Le sieur Gaillard et le sieur d’Artigny, conseillers au conseil supérieur de Québec, nous ayant apporté aujourd’huy neuf heures du matin, chacun un papier qui leur a été adressé par Monsieur le Mis. de Beauharnois, étant gouverneur général de présent à Montréal, lequel papier ils ont reçu de la main du sieur Le Verrier, lieutenant de roy commandant à Québec en l’absence du gouverneur général, nous l’avons fait transcrire de mot à mot en notre présente ordonnance ainsi qu’il en suit :

DE PAR LE ROY.

Charles Mis. de Beauharnois, chevalier de l’ordre militaire de St.-Louis, gouverneur et lieutenant général pour le roy en toute la Nouvelle-France. Il est ordonné au sieur Gaillard, conseiller au conseil supérieur de Québec, d’en partir aussitost notre présent ordre reçu pour se rendre à Beaupré, où il demeurera jusqu’à nouvel ordre, sous peine de désobéissance ; et au sieur d’Artigny de se retirer à Beaumont. Fait à Montréal ce XIIJ may mil sept cent vingt-huit.

(Signé) Beauharnois,

Et plus bas par Monseigneur,

(Signé) Demonceaux,

Et à costé est le cachept des armes de mon dit sieur Beauharnois.

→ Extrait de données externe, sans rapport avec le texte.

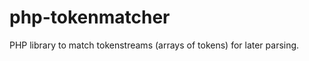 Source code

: php-tokenmatcher
================

PHP library to match tokenstreams (arrays of tokens) for later parsing.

Ces deux écrits, partis d’une autorité tout à fait illégitime et impuissante au fait de ce qui y est ordonné, ne doivent être considérez par tout bon sujet du roy, que comme une nouvelle entreprise de monsieur le Mis. de Beauharnois contre le service et l’autorité de Sa Majesté, et une suite de l’ordre que mon dit sieur de Beauharnois apporta luy même au conseil le huit mars dernier, par lequel, affectant le ton de souverain, il prétendit interdire le conseil supérieur, casser ses arrests, et imposer silence au procureur général du roy ; prétentions aussi téméraires qu’elles ont paru nouvelles à toute la colonie. Mais comme le conseil en a porté ses plaintes au roy en conséquence et conformément à la déclaration qu’en fit le conseil supérieur à mon dit sieur de Beauharnois en personne, par son arrest du même jour, huit mars, prononcé en la présence de mon dit sieur de Beauharnois, le conseil suppliant Sa Majesté qu’il luy plaise, en vengeant l’insulte faite à son conseil supérieur, assurer sa propre autorité contre les efforts que l’on fait icy journellement pour soulever les peuples et les dégager de l’obéissance à la justice, cette nouvelle tentative ne sera regardée que comme une vengeance sur les officiers de ce conseil supérieur, et un déplaisir du peu de succès que le gouverneur général a eu de son ordonnance du huit, dont il a desjà donné assés d’autres marques de ressentiment, mais qu’on a osé porter contre le roy même, telle qu’est la publication qu’on a fait faire de la dite ordonnance à la teste des troupes, avec des cris de vive le Roy et Beauharnois, la rébellion de la garnison du trente mars, déchirant avec les épées les arrests du conseil supérieur et les ordonnances de Sa Majesté, le bris des prisons royalles et l’enlèvement des prisonniers du neuf avril suivant, et en dernier lieu l’azile ouvert le six de ce présent mois au château St.-Louis, logement du gouverneur, à tous les décrétés par justice et prisonniers échappés des prisons de Sa Majesté ; pendant que contre les ordonnances de la guerre on tient cruellement et ignominieusement en prison des officiers des troupes, en leur imputant pour toute faute d’avoir désapprouvé des procédés aussi odieux.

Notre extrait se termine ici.